Egli continuò la sua educazione allo Iowa State College e nel 1926 ottenne il master in matematica. Completò la sua educazione formale nel 1930 susseguendo un Ph.D. in fisica teorica alla University of Wisconsin–Madison con la tesi The Dielectric Constant of Helium, La Costante Dielettrica dell'Elio. Dopo il completamento del dottorato, Atanasoff accettò di lavorare come assistente di matematica e fisica allo Iowa State College.

Sviluppo del computer[modifica | modifica sorgente]

In parte a causa della fatica di utilizzare la calcolatrice meccanica Monroe, che era lo strumento migliore a sua disposizione mentre stava scrivendo la sua tesi di dottorato, Atanassoff incominciò a cercare metodi di computazione più veloci. Allo Iowa State, Atanasoff fece ricerche sull'uso dei calcolatori Monroe e delle tabulatrici IBM nei problemi scientifici. Nel 1936 inventò una calcolatrice analoga a queste per analizzare le superfici geometriche. L'accuratezza necessaria per i suoi calcoli gli permise però di considerare una soluzione digitale al problema, anziché proseguire con utensili meccanici.

Secondo Atanasoff, alcuni principi operativi dell'Atanasoff–Berry Computer (ABC) furono concepiti dal professore in un lampo di intuizione durante l'inverno tra il 1937 e il 1938 dopo una passeggiata a Rock Island, Illinois. Con una sovvenzione di 650$ ottenuta nel settembre 1939 (l'equivalente di 8403$ nel 2010) e con l'assistenza di Clifford Berry, un suo studente laureato, il primo prototipo di ABC venne creato già nel novembre di quell'anno.

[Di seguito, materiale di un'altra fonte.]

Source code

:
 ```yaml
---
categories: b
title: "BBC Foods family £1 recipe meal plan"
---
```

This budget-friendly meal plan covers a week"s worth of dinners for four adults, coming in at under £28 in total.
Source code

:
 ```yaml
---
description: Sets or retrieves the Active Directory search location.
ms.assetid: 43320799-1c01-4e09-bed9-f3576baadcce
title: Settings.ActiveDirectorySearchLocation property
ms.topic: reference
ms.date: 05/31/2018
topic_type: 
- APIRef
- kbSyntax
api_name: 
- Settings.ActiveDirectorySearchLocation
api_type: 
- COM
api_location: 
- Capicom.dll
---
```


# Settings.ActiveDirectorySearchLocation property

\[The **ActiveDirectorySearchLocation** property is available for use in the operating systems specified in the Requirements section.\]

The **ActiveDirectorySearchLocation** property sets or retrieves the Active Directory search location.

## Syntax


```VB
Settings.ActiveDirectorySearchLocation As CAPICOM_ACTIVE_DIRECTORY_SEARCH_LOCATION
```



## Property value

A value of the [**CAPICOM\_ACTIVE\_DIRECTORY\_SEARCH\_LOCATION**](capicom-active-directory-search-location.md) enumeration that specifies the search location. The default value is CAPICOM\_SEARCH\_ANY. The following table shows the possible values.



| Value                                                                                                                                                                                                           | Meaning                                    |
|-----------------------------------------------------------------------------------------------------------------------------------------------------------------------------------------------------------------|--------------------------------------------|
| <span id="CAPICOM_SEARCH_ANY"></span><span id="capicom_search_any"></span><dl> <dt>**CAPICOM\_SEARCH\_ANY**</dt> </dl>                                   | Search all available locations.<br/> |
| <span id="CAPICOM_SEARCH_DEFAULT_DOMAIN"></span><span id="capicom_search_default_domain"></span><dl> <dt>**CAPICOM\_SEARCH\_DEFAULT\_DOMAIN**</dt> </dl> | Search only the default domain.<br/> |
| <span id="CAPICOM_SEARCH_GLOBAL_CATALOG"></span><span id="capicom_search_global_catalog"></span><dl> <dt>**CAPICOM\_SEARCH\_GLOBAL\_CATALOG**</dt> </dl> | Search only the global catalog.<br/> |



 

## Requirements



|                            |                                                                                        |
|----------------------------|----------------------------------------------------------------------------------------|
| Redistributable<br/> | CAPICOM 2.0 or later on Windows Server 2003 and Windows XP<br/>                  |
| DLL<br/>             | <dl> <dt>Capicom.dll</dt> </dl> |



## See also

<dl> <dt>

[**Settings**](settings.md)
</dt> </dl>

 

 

L'idea chiave utilizzata nell'ABC include l'uso del sistema binario e della logica Booleana per risolvere simultaneamente più di 29 equazioni lineari. L'ABC non possiede una CPU, ma è concepito come dispositivo elettronico che utilizza tubi sottovuoto per effettuare i calcoli digitali. Inoltre usa memorie rigenerative separate su condensatori, che operano con un processo utilizzato ancora oggi nelle memorie DRAM.